Yes, if you're in business,
it's the thousands of customers that are responsible for your
success, and your treatment of them. In this case, in this ministry,
it's the thousands of people who have encouraged me and I want
to thank you today. First the people who for years and years tried
to impress upon me that we needed a visitors center. The past
two years were enormously challenging. And a lot of the pledges
that we expected were unable to be paid, and so fortunately, we
have a good bank and he's helped us through. And I'll raise the
rest of the money in the years to come. It's done. We did not
submit to mediocrity. And we're very proud of Richard Meier, I
think, he's fabulous.
What's
the most beautiful word though is welcome.
I remember when we went to the Olympics in nineteen eighty-eight.

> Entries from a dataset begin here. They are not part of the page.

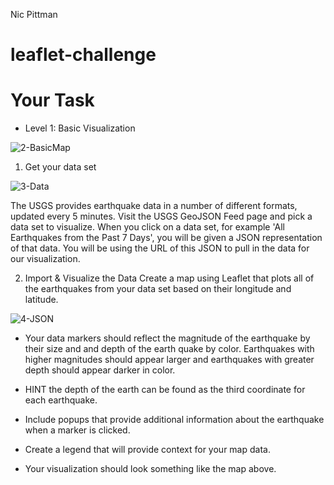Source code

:Nic Pittman

# leaflet-challenge

# Your Task

* Level 1: Basic Visualization


![2-BasicMap](https://user-images.githubusercontent.com/69124282/103680239-df2bc680-4f53-11eb-9bfe-02b1cc485bd5.png)

 1. Get your data set
 
 ![3-Data](https://user-images.githubusercontent.com/69124282/103680236-ddfa9980-4f53-11eb-8851-8a9b84f390d7.png)

The USGS provides earthquake data in a number of different formats, updated every 5 minutes. Visit the USGS GeoJSON Feed page and pick a data set to visualize. When you click on a data set, for example 'All Earthquakes from the Past 7 Days', you will be given a JSON representation of that data. You will be using the URL of this JSON to pull in the data for our visualization.


 2. Import & Visualize the Data
Create a map using Leaflet that plots all of the earthquakes from your data set based on their longitude and latitude.

![4-JSON](https://user-images.githubusercontent.com/69124282/103680234-dcc96c80-4f53-11eb-9bea-fb4548b930e2.png)


* Your data markers should reflect the magnitude of the earthquake by their size and and depth of the earth quake by color. Earthquakes with higher magnitudes should appear larger and earthquakes with greater depth should appear darker in color.


* HINT the depth of the earth can be found as the third coordinate for each earthquake.


* Include popups that provide additional information about the earthquake when a marker is clicked.


* Create a legend that will provide context for your map data.


* Your visualization should look something like the map above.




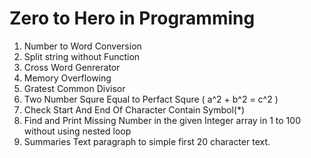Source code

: # Zero to Hero in Programming

1. Number to Word Conversion
1. Split string without Function
1. Cross Word Genrerator
1. Memory Overflowing
1. Gratest Common Divisor
1. Two Number Squre Equal to Perfact Squre ( a^2 + b^2 = c^2 )
1. Check Start And End Of Character Contain Symbol(*)
1. Find and Print Missing Number in the given Integer array in 1 to 100 without using nested loop
1. Summaries Text paragraph to simple first 20 character text.

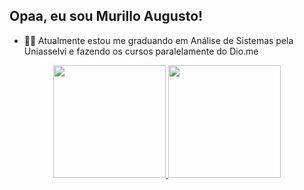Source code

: ## Opaa, eu sou Murillo Augusto!

- 👨‍🎓 Atualmente estou me graduando em Análise de Sistemas pela Uniasselvi e fazendo os cursos paralelamente do Dio.me

<div align="center">
  <a href="https://github.com/XRow08">
  <img height="180em" src="https://github-readme-stats.vercel.app/api?username=xrow08&show_icons=true&theme=tokyonight&include_all_commits=true&count_private=true"/>
  <img height="180em" src="https://github-readme-stats.vercel.app/api/top-langs/?username=xrow08&layout=compact&langs_count=7&theme=tokyonight"/>
</div>
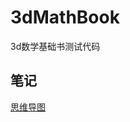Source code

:# 3dMathBook
 3d数学基础书测试代码


## 笔记
[思维导图](https://edrawcloudpubliccn.oss-cn-shenzhen.aliyuncs.com/viewer/self/16747446/share/2020-4-21/1587428841/main.svg)
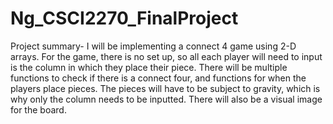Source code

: # Ng_CSCI2270_FinalProject
Project summary-
  I will be implementing a connect 4 game using 2-D arrays. For the game, there is no set up, so all each player will need to input is the column in which they place their piece. There will be multiple functions to check if there is a connect four, and functions for when the players place pieces. The pieces will have to be subject to gravity, which is why only the column needs to be inputted. There will also be a visual image for the board.
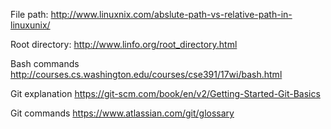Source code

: File path:
http://www.linuxnix.com/abslute-path-vs-relative-path-in-linuxunix/

Root directory:
http://www.linfo.org/root_directory.html

Bash commands
http://courses.cs.washington.edu/courses/cse391/17wi/bash.html

Git explanation
https://git-scm.com/book/en/v2/Getting-Started-Git-Basics

Git commands
https://www.atlassian.com/git/glossary

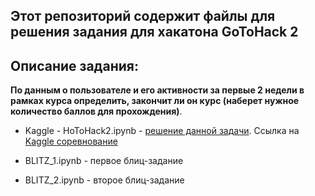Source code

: ## Этот репозиторий содержит файлы для решения задания для хакатона GoToHack 2

## Описание задания:

**По данным о пользователе и его активности за первые 2 недели в рамках курса определить, закончит ли он курс (наберет нужное количество баллов для прохождения)**.

* Kaggle - HoToHack2.ipynb - [решение данной задачи](https://github.com/AdamovichAleksey/GoToHach-2/blob/master/Kaggle_HoToHack2.ipynb). Ссылка на [Kaggle соревнование](https://inclass.kaggle.com/c/goto-hack-2)

* BLITZ_1.ipynb - первое блиц-задание
* BLITZ_2.ipynb - второе блиц-задание


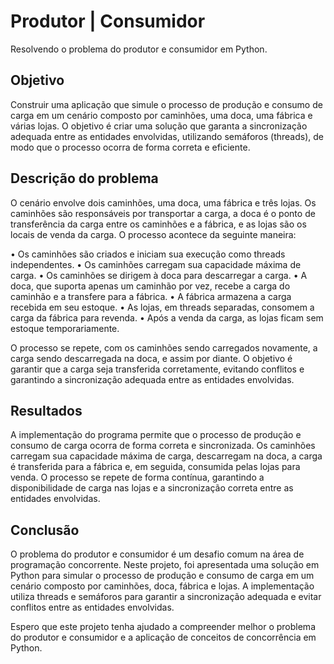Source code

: # Produtor | Consumidor

Resolvendo o problema do produtor e consumidor em Python.

## Objetivo

Construir uma aplicação que simule o processo de produção e consumo de carga em um cenário composto por caminhões, uma doca, uma fábrica e várias lojas. O
objetivo é criar uma solução que garanta a sincronização adequada entre as entidades envolvidas, utilizando semáforos (threads), de modo que o processo ocorra
de forma correta e eficiente.

## Descrição do problema

O cenário envolve dois caminhões, uma doca, uma fábrica e três lojas. Os caminhões são responsáveis por transportar a carga, a doca é o ponto de transferência
da carga entre os caminhões e a fábrica, e as lojas são os locais de venda da carga. O processo acontece da seguinte maneira:

• Os caminhões são criados e iniciam sua execução como threads independentes.
• Os caminhões carregam sua capacidade máxima de carga.
• Os caminhões se dirigem à doca para descarregar a carga.
• A doca, que suporta apenas um caminhão por vez, recebe a carga do caminhão e a transfere para a fábrica.
• A fábrica armazena a carga recebida em seu estoque.
• As lojas, em threads separadas, consomem a carga da fábrica para revenda.
• Após a venda da carga, as lojas ficam sem estoque temporariamente.

O processo se repete, com os caminhões sendo carregados novamente, a carga sendo descarregada na doca, e assim por diante. O objetivo é garantir que a carga
seja transferida corretamente, evitando conflitos e garantindo a sincronização adequada entre as entidades envolvidas.

## Resultados

A implementação do programa permite que o processo de produção e consumo de carga ocorra de forma correta e sincronizada. Os caminhões carregam sua capacidade
máxima de carga, descarregam na doca, a carga é transferida para a fábrica e, em seguida, consumida pelas lojas para venda. O processo se repete de forma
contínua, garantindo a disponibilidade de carga nas lojas e a sincronização correta entre as entidades envolvidas.

## Conclusão

O problema do produtor e consumidor é um desafio comum na área de programação concorrente. Neste projeto, foi apresentada uma solução em Python para simular o
processo de produção e consumo de carga em um cenário composto por caminhões, doca, fábrica e lojas. A implementação utiliza threads e semáforos para garantir a
sincronização adequada e evitar conflitos entre as entidades envolvidas.

Espero que este projeto tenha ajudado a compreender melhor o problema do produtor e consumidor e a aplicação de conceitos de concorrência em Python.
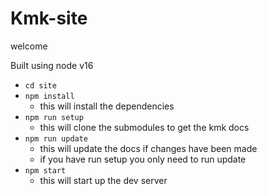 # Kmk-site
welcome

Built using node v16

* `cd site`
* `npm install`
    * this will install the dependencies 
* `npm run setup`
    * this will clone the submodules to get the kmk docs
* `npm run update`
    * this will update the docs if changes have been made
    * if you have run setup you only need to run update
* `npm start`
    * this will start up the dev server 
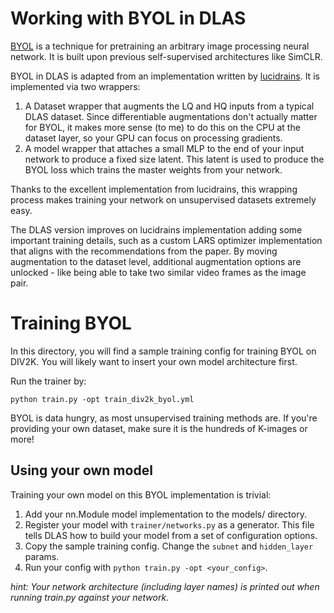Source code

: # Working with BYOL in DLAS

[BYOL](https://arxiv.org/abs/2006.07733) is a technique for pretraining an arbitrary image processing
neural network. It is built upon previous self-supervised architectures like SimCLR.

BYOL in DLAS is adapted from an implementation written by [lucidrains](https://github.com/lucidrains/byol-pytorch).
It is implemented via two wrappers: 

1. A Dataset wrapper that augments the LQ and HQ inputs from a typical DLAS dataset. Since differentiable
   augmentations don't actually matter for BYOL, it makes more sense (to me) to do this on the CPU at the
   dataset layer, so your GPU can focus on processing gradients.
1. A model wrapper that attaches a small MLP to the end of your input network to produce a fixed
   size latent. This latent is used to produce the BYOL loss which trains the master weights from
   your network.
   
Thanks to the excellent implementation from lucidrains, this wrapping process makes training your
network on unsupervised datasets extremely easy.

The DLAS version improves on lucidrains implementation adding some important training details, such as
a custom LARS optimizer implementation that aligns with the recommendations from the paper. By moving augmentation
to the dataset level, additional augmentation options are unlocked - like being able to take two similar video frames
as the image pair.

# Training BYOL

In this directory, you will find a sample training config for training BYOL on DIV2K. You will
likely want to insert your own model architecture first.

Run the trainer by:

`python train.py -opt train_div2k_byol.yml`

BYOL is data hungry, as most unsupervised training methods are. If you're providing your own dataset, make sure it is
the hundreds of K-images or more!

## Using your own model

Training your own model on this BYOL implementation is trivial:
1. Add your nn.Module model implementation to the models/ directory.
2. Register your model with `trainer/networks.py` as a generator. This file tells DLAS how to build your model from
   a set of configuration options.
3. Copy the sample training config. Change the `subnet` and `hidden_layer` params.
4. Run your config with `python train.py -opt <your_config>`.

*hint: Your network architecture (including layer names) is printed out when running train.py
against your network.*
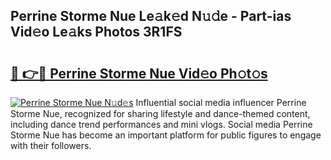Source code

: ## Perrine Storme Nue Le𝚊k𝚎d N𝚞𝚍e - Part-ias Vid𝚎o Le𝚊ks Photos 3R1FS

# <h2><a href="http://fb1k9r.evod.top/?m=Perrine+Storme+Nue">🔗 👉🔴 Perrine Storme Nue Vid𝚎o Ph𝚘t𝚘s</a></h2>

[![Perrine Storme Nue N𝚞d𝚎s](https://i.imgur.com/8V9OHl7.gif)](http://fb1k9r.evod.top/?m=Perrine+Storme+Nue)
Influential social media influencer Perrine Storme Nue, recognized for sharing lifestyle and dance-themed content, including dance trend performances and mini vlogs. Social media Perrine Storme Nue has become an important platform for public figures to engage with their followers.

Mrs. Schuller and I had friends in high level there and they invited
us to come so we came and we enjoyed the wonderful seats. And
when we landed at the airport, there was the word welcome,
and downtown,welcome, and in the
amphitheater, downtown, it was sensational, in all the different
languages. But predominately in English, the word welcome, welcome,
welcome. And it strikes me because what I think we were trying
to do when we started this church 48 years ago, was to build a
church that really said welcome, not just to those who share your
faith. But welcome to the community;
welcome to those of other faiths,
welcome to those who don't have any faith, welcome,
open. our hearts are open to you. And I asked Richard Meier to
please take the front door of the new building and put in on four
or eight tracks so that all the doors could slide open. It says
welcome. I said, I want the front
of that building, not to be like the wave a hand to somebody in
the courtyard. But to be more like this, saying come in, welcome.
At that first service
we had in the drive in theater, March 27, 1955, you'll see a picture
was taken just before we went to the drive-in theater. You will
see it in life size, the fifty-three Chevrolet, the homemade trailer
with the tiny little organ on it, and the good looking guy, twenty-eight
years old, and his handsome wife standing smiling because our
neighbors said, if you're starting a new church, we'd better catch
a picture of it and they did and it's life size in that building.
But I didn't know anybody.
And only a few days before, at Bell Isles Restaurant, which used
to be here at Chapman Avenue, I went in there and met a couple
of guys and the one that I sat next to was Theo Weaver, and I
said, what do you do. He said, I work for the telephone company.
Oh. He said, what to you do? I said, I'm here to start a church.
He said, Oh. I said, I need somebody to hand out bulletins at
the people who come, and to take an offering. Could you do it?
He said, sure. His buddy's sitting there. He said, I'll help him
too.
Well Theo Weaver, I
said, just smile them in and smile them out. And boy he did. Theo
Weaver worked every Sunday until he passed away a few years ago.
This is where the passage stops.